PROBLEM TO WORK ON => Check each line of the listing for the word "virsh" and report the ones that have it.

....

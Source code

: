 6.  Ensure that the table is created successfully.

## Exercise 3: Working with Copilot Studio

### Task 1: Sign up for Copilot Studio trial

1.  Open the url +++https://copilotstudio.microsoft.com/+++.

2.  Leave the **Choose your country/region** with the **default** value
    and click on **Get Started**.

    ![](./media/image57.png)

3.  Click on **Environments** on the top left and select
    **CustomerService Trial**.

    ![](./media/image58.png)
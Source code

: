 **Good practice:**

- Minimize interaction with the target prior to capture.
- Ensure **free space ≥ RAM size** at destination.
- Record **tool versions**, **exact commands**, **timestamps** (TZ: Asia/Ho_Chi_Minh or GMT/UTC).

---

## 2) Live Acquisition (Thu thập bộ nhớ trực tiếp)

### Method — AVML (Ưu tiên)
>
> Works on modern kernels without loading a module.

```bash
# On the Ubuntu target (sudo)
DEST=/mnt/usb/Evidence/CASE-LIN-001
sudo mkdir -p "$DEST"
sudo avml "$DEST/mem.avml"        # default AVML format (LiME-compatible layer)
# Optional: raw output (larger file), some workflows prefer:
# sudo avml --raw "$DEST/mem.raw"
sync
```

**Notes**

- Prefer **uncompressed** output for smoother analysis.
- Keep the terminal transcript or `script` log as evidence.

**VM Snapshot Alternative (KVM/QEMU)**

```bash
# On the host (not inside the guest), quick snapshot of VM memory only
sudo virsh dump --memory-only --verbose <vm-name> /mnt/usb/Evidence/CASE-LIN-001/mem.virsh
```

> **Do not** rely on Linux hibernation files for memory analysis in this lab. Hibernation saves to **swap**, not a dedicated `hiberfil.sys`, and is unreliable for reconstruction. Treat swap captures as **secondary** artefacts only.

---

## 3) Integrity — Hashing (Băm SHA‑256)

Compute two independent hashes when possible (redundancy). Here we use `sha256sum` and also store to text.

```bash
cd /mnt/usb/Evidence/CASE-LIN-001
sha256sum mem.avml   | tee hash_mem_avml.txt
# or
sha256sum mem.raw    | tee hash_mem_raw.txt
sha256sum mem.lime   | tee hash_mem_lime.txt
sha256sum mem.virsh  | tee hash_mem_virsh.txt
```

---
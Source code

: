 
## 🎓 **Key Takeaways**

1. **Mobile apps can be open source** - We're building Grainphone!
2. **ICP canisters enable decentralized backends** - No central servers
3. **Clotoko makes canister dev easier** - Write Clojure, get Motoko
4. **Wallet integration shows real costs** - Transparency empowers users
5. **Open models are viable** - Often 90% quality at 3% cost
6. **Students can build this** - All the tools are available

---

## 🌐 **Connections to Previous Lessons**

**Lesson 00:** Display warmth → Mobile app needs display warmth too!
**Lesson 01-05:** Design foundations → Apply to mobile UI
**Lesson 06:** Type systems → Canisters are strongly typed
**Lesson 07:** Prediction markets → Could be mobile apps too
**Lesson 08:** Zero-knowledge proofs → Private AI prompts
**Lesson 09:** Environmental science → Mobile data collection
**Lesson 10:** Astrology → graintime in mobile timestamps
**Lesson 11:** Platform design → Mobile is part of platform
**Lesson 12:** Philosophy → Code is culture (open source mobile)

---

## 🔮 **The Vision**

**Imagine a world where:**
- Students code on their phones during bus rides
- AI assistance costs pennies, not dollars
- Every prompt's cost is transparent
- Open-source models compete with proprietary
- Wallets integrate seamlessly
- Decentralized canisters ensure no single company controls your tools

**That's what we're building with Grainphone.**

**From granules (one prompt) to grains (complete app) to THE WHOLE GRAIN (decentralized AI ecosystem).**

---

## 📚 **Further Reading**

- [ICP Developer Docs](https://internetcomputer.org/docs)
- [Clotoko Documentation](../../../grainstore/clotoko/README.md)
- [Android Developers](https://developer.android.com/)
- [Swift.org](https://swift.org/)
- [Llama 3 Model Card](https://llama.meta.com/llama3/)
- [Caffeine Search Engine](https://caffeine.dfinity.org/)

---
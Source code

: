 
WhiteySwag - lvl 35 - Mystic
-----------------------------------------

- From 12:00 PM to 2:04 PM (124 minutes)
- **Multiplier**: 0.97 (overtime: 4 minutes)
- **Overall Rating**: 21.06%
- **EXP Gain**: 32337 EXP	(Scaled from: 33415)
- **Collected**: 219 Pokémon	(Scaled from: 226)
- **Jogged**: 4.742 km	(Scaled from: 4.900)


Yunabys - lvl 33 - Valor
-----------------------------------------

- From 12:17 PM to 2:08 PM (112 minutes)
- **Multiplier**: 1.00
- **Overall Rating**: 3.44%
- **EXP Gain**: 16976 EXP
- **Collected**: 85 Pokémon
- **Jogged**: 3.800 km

....

RESULT BELOW =>
sudo virsh dump --memory-only --verbose <vm-name> /mnt/usb/Evidence/CASE-LIN-001/mem.virsh
sha256sum mem.virsh  | tee hash_mem_virsh.txt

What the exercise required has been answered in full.